# Partial Fractions Question

• Jan 4th 2010, 05:22 PM
Paymemoney
Partial Fractions Question
Hi
Need help to express the following in partial fractions:

$\frac{x^2-2}{(x+1)(x-2)}$

P.S
• Jan 4th 2010, 05:30 PM
pickslides
What do you need to do with this expression?

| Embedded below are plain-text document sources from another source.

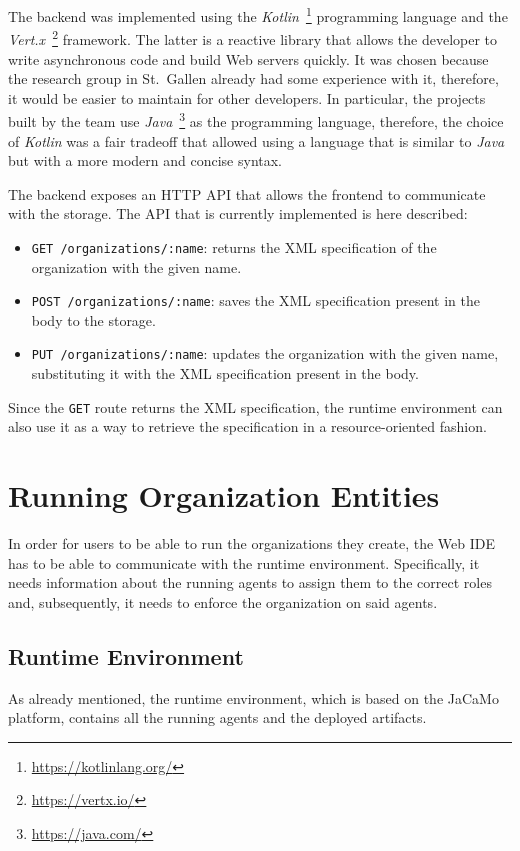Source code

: The backend was implemented using the \textit{Kotlin}~\footnote{\url{https://kotlinlang.org/}} programming language and the \textit{Vert.x}~\footnote{\url{https://vertx.io/}} framework.
The latter is a reactive library that allows the developer to write asynchronous code and build Web servers quickly.
It was chosen because the research group in St.\ Gallen already had some experience with it, therefore, it would be easier to maintain for other developers.
In particular, the projects built by the team use \textit{Java}~\footnote{\url{https://java.com/}} as the programming language, therefore, the choice of \textit{Kotlin} was a fair tradeoff that allowed using a language that is similar to \textit{Java} but with a more modern and concise syntax.

The backend exposes an HTTP API that allows the frontend to communicate with the storage.
The API that is currently implemented is here described:
\begin{itemize}
    \item \texttt{GET /organizations/:name}: returns the XML specification of the organization with the given name.
    \item \texttt{POST /organizations/:name}: saves the XML specification present in the body to the storage.
    \item \texttt{PUT /organizations/:name}: updates the organization with the given name, substituting it with the XML specification present in the body.
\end{itemize}
Since the \texttt{GET} route returns the XML specification, the runtime environment can also use it as a way to retrieve the specification in a resource-oriented fashion.

\section{Running Organization Entities}
In order for users to be able to run the organizations they create, the Web IDE has to be able to communicate with the runtime environment.
Specifically, it needs information about the running agents to assign them to the correct roles and, subsequently, it needs to enforce the organization on said agents.

\subsection{Runtime Environment}
As already mentioned, the runtime environment, which is based on the JaCaMo platform, contains all the running agents and the deployed artifacts.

The order of the numerator is the same as the denominator, you may not need to make partial fractions.

If you need to consider

$\frac{x^2-2}{(x+1)(x-2)} = \frac{A}{x+1}+\frac{B}{x-2}$

$x^2-2 = A(x-2)+B(x+1)$

choose values for x to solve for A and B.
• Jan 4th 2010, 05:36 PM
skeeter
Quote:

Originally Posted by Paymemoney
Hi
Need help to express the following in partial fractions:

$\frac{x^2-2}{(x+1)(x-2)}$

P.S

$\frac{x^2-2}{(x+1)(x-2)} =$

$\frac{x^2-2}{x^2-x-2} =$

$\frac{x^2-x-2+x}{x^2-x-2} =$

$\frac{x^2-x-2}{x^2-x-2} + \frac{x}{x^2-x-2} =$

$1 + \frac{x}{(x+1)(x-2)}$

now use the method of partial fractions on $\frac{x}{(x+1)(x-2)}$
• Jan 4th 2010, 05:45 PM
Paymemoney
Quote:

Originally Posted by skeeter

$\frac{x^2-x-2}{x^2-x-2} + \frac{x}{x^2-x-2} =$

$1 + \frac{x}{(x+1)(x-2)}$

Can you explain to me why did you plus $\frac{x}{x^2-x-2}$
• Jan 4th 2010, 05:49 PM
skeeter
Quote:

Originally Posted by Paymemoney
Can you explain to me why did you plus $\frac{x}{x^2-x-2}$

and then how did you get $1 + \frac{x}{(x+1)(x-2)}$

note that the numerator and denominator of your original fraction have the same degree.

you can get the same result by dividing $x^2-2$ by $(x+1)(x-2)$ using long division.